US President Donald Trump has cancelled a planned summit with North Korean leader Kim Jong-un.
He said he had made the decision based on the “tremendous anger and open hostility” in a recent North Korean statement.
Mr Trump said it would be “inappropriate” to hold the summit as scheduled in Singapore on 12 June.
In a letter to Mr Kim, he said he was very much looking forward to meeting him “some day”. “I was very much looking forward to being there with you. Sadly, based on the tremendous anger and open hostility displayed in your most recent statement, I feel it is inappropriate, at this time, to have the long-planned meeting,” Mr Trump said.

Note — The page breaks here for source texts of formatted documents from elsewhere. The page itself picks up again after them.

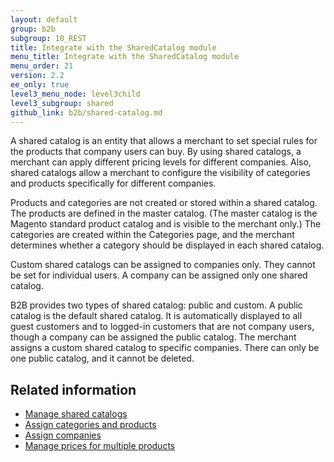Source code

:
 ```yaml
---
layout: default
group: b2b
subgroup: 10_REST
title: Integrate with the SharedCatalog module
menu_title: Integrate with the SharedCatalog module
menu_order: 21
version: 2.2
ee_only: true
level3_menu_node: level3child
level3_subgroup: shared
github_link: b2b/shared-catalog.md
---
```


A shared catalog is an entity that allows a merchant to set special rules for the products that company users can buy. By using shared catalogs, a merchant can apply different pricing levels for different companies. Also, shared catalogs allow a merchant to configure the visibility of categories and products specifically for different companies.

Products and categories are not created or stored within a shared catalog. The products are defined in the master catalog. (The master catalog is the Magento standard product catalog and is visible to the merchant only.) The categories are created within the Categories page, and the merchant determines whether a category should be displayed in each shared catalog.

Custom shared catalogs can be assigned to companies only. They cannot be set for individual users. A company can be assigned only one shared catalog.

B2B provides two types of shared catalog: public and custom. A public catalog is the default shared catalog. It is automatically displayed to all guest customers and to logged-in customers that are not company users, though a company can be assigned the public catalog. The merchant assigns a custom shared catalog to specific companies. There can only be one public catalog, and it cannot be deleted.

## Related information

* [Manage shared catalogs]({{page.baseurl}}b2b/shared-cat-manage.html)
* [Assign categories and products]({{page.baseurl}}b2b/shared-cat-product-assign.html)
* [Assign companies]({{page.baseurl}}b2b/shared-cat-company.html)
* [Manage prices for multiple products]({{page.baseurl}}rest/catalog-pricing.html)
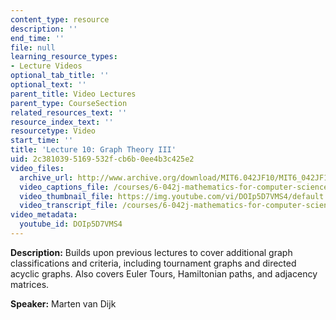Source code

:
 ```yaml
---
content_type: resource
description: ''
end_time: ''
file: null
learning_resource_types:
- Lecture Videos
optional_tab_title: ''
optional_text: ''
parent_title: Video Lectures
parent_type: CourseSection
related_resources_text: ''
resource_index_text: ''
resourcetype: Video
start_time: ''
title: 'Lecture 10: Graph Theory III'
uid: 2c381039-5169-532f-cb6b-0ee4b3c425e2
video_files:
  archive_url: http://www.archive.org/download/MIT6.042JF10/MIT6_042JF10_lec10_300k.mp4
  video_captions_file: /courses/6-042j-mathematics-for-computer-science-fall-2010/880197a96ac550e58aa4f0b4bf1c7d36_DOIp5D7VMS4.vtt
  video_thumbnail_file: https://img.youtube.com/vi/DOIp5D7VMS4/default.jpg
  video_transcript_file: /courses/6-042j-mathematics-for-computer-science-fall-2010/116f983b7d45c3199eaa66a91d817db4_DOIp5D7VMS4.pdf
video_metadata:
  youtube_id: DOIp5D7VMS4
---
```


**Description:** Builds upon previous lectures to cover additional graph classifications and criteria, including tournament graphs and directed acyclic graphs. Also covers Euler Tours, Hamiltonian paths, and adjacency matrices.

**Speaker:** Marten van Dijk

“You talk about your nuclear capabilities, but ours are so massive and powerful that I pray to God they will never have to be used,” he added.
Mr Trump ended his letter by saying Mr Kim should call him if he changed his mind.
“The world, and North Korea in particular, has lost a great opportunity for lasting peace and great prosperity and wealth. This missed opportunity is a truly sad moment in history,” he said.
Earlier on Thursday, North Korean official Choe Son-hui dismissed remarks by US Vice-President Mike Pence – who had said North Korea “may end like Libya” – as “stupid”.
Libyan leader Muammar Gaddafi was killed by rebels in 2011 after renouncing nuclear weapons eight years earlier.
Ms Choe, who has been involved in several diplomatic interactions with the US over the past decade, said the North would not “beg” for dialogue and warned of a “nuclear showdown” if diplomacy failed.
Also on Thursday North Korea appeared to blow up tunnels at its only nuclear test site.
Foreign reporters at the Punggye-ri site in the north-east said they had witnessed a huge blast. Pyongyang later said the site had been dismantled.